■ **Work to complete**
Determine how many lines in the listing below contain the word "изменения", then state that number by itself.
Segment Open
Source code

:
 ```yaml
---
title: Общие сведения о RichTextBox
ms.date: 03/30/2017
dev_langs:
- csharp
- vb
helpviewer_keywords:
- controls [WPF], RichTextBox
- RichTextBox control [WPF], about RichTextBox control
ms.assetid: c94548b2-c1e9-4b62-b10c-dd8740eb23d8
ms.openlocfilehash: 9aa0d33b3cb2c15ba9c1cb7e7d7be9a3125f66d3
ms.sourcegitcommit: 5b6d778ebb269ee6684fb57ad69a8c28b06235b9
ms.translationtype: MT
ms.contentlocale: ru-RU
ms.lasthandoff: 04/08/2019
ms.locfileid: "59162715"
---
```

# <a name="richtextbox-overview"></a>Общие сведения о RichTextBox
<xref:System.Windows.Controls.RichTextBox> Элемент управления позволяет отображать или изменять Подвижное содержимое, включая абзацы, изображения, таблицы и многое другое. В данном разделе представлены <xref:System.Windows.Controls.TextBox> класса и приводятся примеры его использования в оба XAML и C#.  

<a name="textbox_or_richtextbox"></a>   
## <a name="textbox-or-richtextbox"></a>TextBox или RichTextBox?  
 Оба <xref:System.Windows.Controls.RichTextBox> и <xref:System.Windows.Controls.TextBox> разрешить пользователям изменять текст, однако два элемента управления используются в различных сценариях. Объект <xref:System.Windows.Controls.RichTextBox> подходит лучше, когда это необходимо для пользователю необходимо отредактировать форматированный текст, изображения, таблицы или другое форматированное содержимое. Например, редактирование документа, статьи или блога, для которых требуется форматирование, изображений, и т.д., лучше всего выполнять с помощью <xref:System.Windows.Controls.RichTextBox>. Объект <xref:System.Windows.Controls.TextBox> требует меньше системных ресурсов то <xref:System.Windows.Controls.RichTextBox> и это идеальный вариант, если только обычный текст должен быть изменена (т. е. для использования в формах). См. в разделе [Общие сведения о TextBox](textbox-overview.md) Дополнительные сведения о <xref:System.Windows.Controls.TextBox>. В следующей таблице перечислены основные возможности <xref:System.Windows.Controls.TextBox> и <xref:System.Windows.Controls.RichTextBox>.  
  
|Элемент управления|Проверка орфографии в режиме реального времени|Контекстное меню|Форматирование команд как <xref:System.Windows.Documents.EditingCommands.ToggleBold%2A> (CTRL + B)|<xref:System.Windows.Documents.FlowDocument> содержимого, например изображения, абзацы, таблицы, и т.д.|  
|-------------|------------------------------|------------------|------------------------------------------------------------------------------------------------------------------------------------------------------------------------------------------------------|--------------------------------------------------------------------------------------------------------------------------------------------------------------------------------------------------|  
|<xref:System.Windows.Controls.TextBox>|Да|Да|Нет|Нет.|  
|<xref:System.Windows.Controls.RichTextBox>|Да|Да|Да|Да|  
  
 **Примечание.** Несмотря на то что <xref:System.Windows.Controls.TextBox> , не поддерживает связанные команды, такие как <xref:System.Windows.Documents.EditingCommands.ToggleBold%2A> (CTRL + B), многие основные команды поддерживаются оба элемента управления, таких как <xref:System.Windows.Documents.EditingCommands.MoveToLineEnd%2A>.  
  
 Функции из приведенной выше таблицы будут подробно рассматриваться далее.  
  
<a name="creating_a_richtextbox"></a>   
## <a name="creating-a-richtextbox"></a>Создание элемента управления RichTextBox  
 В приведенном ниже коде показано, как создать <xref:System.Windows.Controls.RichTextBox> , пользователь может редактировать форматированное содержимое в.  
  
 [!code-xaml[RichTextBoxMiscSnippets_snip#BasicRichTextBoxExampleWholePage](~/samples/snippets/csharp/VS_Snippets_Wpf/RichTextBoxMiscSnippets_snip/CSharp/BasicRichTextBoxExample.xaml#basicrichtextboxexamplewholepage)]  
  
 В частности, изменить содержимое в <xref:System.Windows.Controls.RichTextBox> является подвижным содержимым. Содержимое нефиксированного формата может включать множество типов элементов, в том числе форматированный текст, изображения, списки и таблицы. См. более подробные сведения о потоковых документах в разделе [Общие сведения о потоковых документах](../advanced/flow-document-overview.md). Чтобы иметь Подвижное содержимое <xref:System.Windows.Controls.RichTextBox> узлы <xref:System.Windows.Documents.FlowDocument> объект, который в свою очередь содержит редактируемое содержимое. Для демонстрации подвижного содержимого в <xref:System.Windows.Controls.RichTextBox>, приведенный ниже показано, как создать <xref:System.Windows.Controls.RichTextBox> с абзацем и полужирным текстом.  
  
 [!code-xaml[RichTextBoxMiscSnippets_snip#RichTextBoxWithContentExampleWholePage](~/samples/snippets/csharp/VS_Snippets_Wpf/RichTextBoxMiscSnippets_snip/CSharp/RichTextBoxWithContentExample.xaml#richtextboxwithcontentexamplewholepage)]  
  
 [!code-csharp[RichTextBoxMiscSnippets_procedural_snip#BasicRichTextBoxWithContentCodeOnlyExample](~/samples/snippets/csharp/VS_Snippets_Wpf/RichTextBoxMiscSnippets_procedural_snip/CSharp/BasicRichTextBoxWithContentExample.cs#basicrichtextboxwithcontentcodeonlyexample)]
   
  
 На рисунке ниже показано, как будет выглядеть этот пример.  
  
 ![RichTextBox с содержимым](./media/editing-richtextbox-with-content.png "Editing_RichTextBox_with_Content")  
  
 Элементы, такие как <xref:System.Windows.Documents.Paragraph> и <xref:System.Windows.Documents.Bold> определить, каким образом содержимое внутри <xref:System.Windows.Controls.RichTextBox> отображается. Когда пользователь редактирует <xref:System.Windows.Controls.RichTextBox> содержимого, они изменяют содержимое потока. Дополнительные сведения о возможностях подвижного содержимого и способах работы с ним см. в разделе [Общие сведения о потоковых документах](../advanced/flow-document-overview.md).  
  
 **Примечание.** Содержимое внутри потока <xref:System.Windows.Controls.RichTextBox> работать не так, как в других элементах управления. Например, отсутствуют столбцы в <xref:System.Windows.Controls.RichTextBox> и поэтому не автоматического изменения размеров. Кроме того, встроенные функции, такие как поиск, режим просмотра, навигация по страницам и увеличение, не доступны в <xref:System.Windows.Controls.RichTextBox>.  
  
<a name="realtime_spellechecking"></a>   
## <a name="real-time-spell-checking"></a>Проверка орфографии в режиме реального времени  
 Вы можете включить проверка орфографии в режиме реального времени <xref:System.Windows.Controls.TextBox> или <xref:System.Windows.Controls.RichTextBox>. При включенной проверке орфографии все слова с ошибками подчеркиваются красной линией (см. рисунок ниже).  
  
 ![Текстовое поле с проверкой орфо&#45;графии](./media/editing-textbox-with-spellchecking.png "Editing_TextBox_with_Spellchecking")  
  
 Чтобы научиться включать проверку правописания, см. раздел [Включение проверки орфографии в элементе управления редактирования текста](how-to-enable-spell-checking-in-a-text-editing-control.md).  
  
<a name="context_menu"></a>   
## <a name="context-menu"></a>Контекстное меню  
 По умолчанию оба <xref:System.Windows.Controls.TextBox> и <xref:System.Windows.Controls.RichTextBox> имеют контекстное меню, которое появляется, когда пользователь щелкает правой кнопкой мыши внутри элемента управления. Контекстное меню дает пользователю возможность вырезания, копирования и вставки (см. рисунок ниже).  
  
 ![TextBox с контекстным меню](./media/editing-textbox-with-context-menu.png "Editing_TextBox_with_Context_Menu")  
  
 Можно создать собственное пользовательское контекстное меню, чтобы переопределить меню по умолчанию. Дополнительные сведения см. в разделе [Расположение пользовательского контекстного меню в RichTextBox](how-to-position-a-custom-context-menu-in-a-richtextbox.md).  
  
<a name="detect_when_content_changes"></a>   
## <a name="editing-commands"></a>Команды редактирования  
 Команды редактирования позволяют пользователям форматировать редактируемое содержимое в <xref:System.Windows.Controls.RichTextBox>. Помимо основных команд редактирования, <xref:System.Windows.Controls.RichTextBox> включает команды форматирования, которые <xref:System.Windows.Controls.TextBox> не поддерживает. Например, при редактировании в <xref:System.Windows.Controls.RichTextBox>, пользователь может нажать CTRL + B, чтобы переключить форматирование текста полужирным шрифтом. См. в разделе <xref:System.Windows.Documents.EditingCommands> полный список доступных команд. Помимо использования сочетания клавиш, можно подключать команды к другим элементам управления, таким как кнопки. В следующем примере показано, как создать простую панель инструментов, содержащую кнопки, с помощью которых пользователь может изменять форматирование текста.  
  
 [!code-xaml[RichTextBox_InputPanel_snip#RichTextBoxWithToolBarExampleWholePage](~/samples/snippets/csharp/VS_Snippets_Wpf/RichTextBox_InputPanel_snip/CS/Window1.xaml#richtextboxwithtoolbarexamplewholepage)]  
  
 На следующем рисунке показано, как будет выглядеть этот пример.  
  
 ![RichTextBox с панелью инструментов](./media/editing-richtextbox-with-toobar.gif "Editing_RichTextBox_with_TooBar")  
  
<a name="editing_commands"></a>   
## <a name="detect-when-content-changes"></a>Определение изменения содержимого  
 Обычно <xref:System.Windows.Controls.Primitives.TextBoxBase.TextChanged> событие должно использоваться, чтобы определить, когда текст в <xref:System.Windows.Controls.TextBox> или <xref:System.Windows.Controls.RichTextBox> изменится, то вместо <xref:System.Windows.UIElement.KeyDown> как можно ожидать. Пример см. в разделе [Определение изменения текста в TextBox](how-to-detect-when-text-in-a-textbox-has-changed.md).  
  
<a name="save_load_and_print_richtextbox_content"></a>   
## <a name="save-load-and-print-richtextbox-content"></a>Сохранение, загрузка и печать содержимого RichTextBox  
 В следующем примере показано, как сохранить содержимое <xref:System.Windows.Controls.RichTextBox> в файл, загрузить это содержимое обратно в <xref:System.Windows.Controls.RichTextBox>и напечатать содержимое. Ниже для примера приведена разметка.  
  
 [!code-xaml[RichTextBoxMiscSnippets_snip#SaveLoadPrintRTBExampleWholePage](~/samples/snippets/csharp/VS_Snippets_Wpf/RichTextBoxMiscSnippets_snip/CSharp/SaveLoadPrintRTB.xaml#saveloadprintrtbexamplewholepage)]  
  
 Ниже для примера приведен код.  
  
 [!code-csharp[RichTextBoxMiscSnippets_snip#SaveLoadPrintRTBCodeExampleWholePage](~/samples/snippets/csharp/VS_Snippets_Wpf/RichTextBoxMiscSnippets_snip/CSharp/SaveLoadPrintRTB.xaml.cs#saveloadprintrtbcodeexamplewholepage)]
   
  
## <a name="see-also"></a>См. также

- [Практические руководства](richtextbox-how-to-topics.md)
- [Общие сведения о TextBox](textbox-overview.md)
Segment Closed
■ **Response area**
3